Dixit un monsieur qui se présente comme un «mélomane-collectionneur», doublé d’un disquaire. Quand Assane Kane passe aux aveux, voilà ce que cela donne : «Quand je tombe sur une pièce rare, unique, je la garde pour moi. En stock, j’ai quelque chose comme 900 pièces, qui correspondent à la musique que j’écoute. J’écoute un peu de tout : de la musique africaine, européenne, du jazz, et même du mbalax, mais quand c’est bien fait et bien arrangé. C’est une musique tout à fait exportable, mais encore faudrait-il que l’on fasse les choses comme il faut. Aujourd’hui on a surtout du bruit et de mauvais arrangements, et de jeunes artistes trop pressés, qui rêvent d’un album tous les ans».
CES GROUPES IMMORTELS…
Ses relations avec les autres sont assez simples : il connaît la plupart des grands collectionneurs de ce monde, qu’il contacte sur Internet, et qui lui «demandent surtout des vinyles africains : Orchestra Baobab, Number One, Bembéya Jazz», autant de «groupes immortels» comme il dit, dont les albums sont tout simplement «des chefs d’œuvre : Une nuit au Jandeer ou Ndeleng Ndeleng d’Orchestra Baobab, Xaliss de Youssou Ndour… » Certaines productions restent tout de même assez «rares» : vous aurez du mal à trouver sur le marché, laisse-t-il entendre, un album d’Ali Farka Traoré par exemple. «Et dans des cas comme celui-là, dit-il, je prépare la commande à Londres, les disques passent ensuite par Paris, avant d’atterrir à Dakar».
Dans l’histoire de ce monsieur, on tombe même sur quelques anecdotes : «Un jour, un collectionneur qui vit aux Etats-Unis, et qui vient une fois l’an au Sénégal, m’a plus ou moins lancé un défi: 1000 dollars, contre un CD du Super Boiro Band, que je n’avais malheureusement pas.
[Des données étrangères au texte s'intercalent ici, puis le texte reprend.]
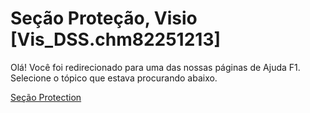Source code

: 
# Seção Proteção, Visio [Vis_DSS.chm82251213]

Olá! Você foi redirecionado para uma das nossas páginas de Ajuda F1. Selecione o tópico que estava procurando abaixo.

[Seção Protection](http://msdn.microsoft.com/library/3fec776a-e9a7-6774-d824-e905d427b8b4%28Office.15%29.aspx)
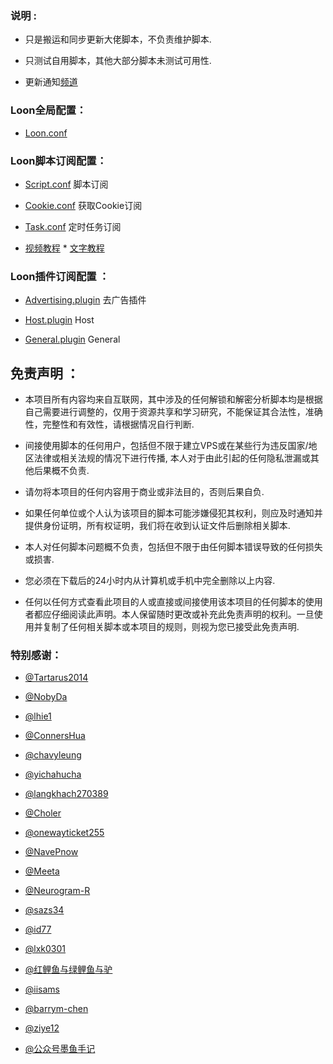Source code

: ### 说明 :

* 只是搬运和同步更新大佬脚本，不负责维护脚本.

* 只测试自用脚本，其他大部分脚本未测试可用性.

* 更新通知[频道](https://t.me/)

### Loon全局配置：

* [Loon.conf](https://raw.githubusercontent.com/laoshur/For-own-use/master/Loon/Loon.conf)

### Loon脚本订阅配置：
* [Script.conf](https://raw.githubusercontent.com/laoshur/For-own-use/master/Loon/Script.conf) 脚本订阅

* [Cookie.conf](https://raw.githubusercontent.com/laoshur/For-own-use/master/Loon/Cookie.conf) 获取Cookie订阅

* [Task.conf](https://raw.githubusercontent.com/laoshur/For-own-use/master/Loon/Task.conf) 定时任务订阅

* [视频教程](https://youtu.be/F1BEgma4xYA)    * [文字教程](https://github.com/TiyNa/LoonManual)

### Loon插件订阅配置 ：

* [Advertising.plugin](https://raw.githubusercontent.com/laoshur/For-own-use/master/Loon/Script/Plugin/Block/Advertising.plugin) 去广告插件

* [Host.plugin](https://raw.githubusercontent.com/laoshur/For-own-use/master/Loon/Plugin/Host.plugin) Host

* [General.plugin](https://raw.githubusercontent.com/laoshur/For-own-use/master/Loon/Script/Plugin/General.plugin) General

## 免责声明 ：

* 本项目所有内容均来自互联网，其中涉及的任何解锁和解密分析脚本均是根据自己需要进行调整的，仅用于资源共享和学习研究，不能保证其合法性，准确性，完整性和有效性，请根据情况自行判断.

* 间接使用脚本的任何用户，包括但不限于建立VPS或在某些行为违反国家/地区法律或相关法规的情况下进行传播, 本人对于由此引起的任何隐私泄漏或其他后果概不负责.

* 请勿将本项目的任何内容用于商业或非法目的，否则后果自负.

* 如果任何单位或个人认为该项目的脚本可能涉嫌侵犯其权利，则应及时通知并提供身份证明，所有权证明，我们将在收到认证文件后删除相关脚本.

* 本人对任何脚本问题概不负责，包括但不限于由任何脚本错误导致的任何损失或损害.

* 您必须在下载后的24小时内从计算机或手机中完全删除以上内容.

* 任何以任何方式查看此项目的人或直接或间接使用该本项目的任何脚本的使用者都应仔细阅读此声明。本人保留随时更改或补充此免责声明的权利。一旦使用并复制了任何相关脚本或本项目的规则，则视为您已接受此免责声明.

### 特别感谢：
* [@Tartarus2014](https://github.com/Tartarus2014/)

* [@NobyDa](https://github.com/NobyDa)

* [@lhie1](https://github.com/lhie1)

* [@ConnersHua](https://github.com/DivineEngine)

* [@chavyleung](https://github.com/chavyleung)

* [@yichahucha](https://github.com/yichahucha)

* [@langkhach270389](https://github.com/langkhach270389)

* [@Choler](https://github.com/Choler)

* [@onewayticket255](https://github.com/onewayticket255)

* [@NavePnow](https://github.com/NavePnow)

* [@Meeta](https://github.com/MeetaGit)

* [@Neurogram-R](https://github.com/Neurogram-R)

* [@sazs34](https://github.com/sazs34)

* [@id77](https://github.com/id77)

* [@lxk0301](https://github.com/lxk0301)

* [@红鲤鱼与绿鲤鱼与驴](https://github.com/wangdelu2020)

* [@iisams](https://github.com/iisams/Scripts)

* [@barrym-chen](https://github.com/barrym-chen/Script)

* [@ziye12](https://github.com/ziye12/JavaScript)

* [@公众号墨鱼手记](https://github.com/ddgksf2013)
Super Boiro Band en avait fait plusieurs, mais il en cherchait un en particulier. C’était un collectionneur, pas un revendeur», et elle est là la nuance. Certains «disquaires européens achètent à 5000 ou 10000 francs Cfa, pour ensuite revendre à 300, 400 ou 500 euros », tandis que les collectionneurs recherchent quant à eux la pièce rare, unique, qu’ils refuseront de céder ou d’échanger.
Des disquaires comme lui, Assane Kane, qui dit qu’il y en a eu plusieurs dans les années 60-70, raconte aussi que l’on trouvait dans le temps «de petites boutiques où l’on vendait surtout des copies. Il y a eu Disco Star, qui a fermé les portes en 2007-2008, et où l’on tombait sur de bons produits». Aujourd’hui, il y en a aussi quelques-uns à Sandaga, qui doivent malheureusement faire avec le difficile «accès au financement. On vous demandera quelques garanties bancaires, qu’aucun de vos proches ne pourrait assumer».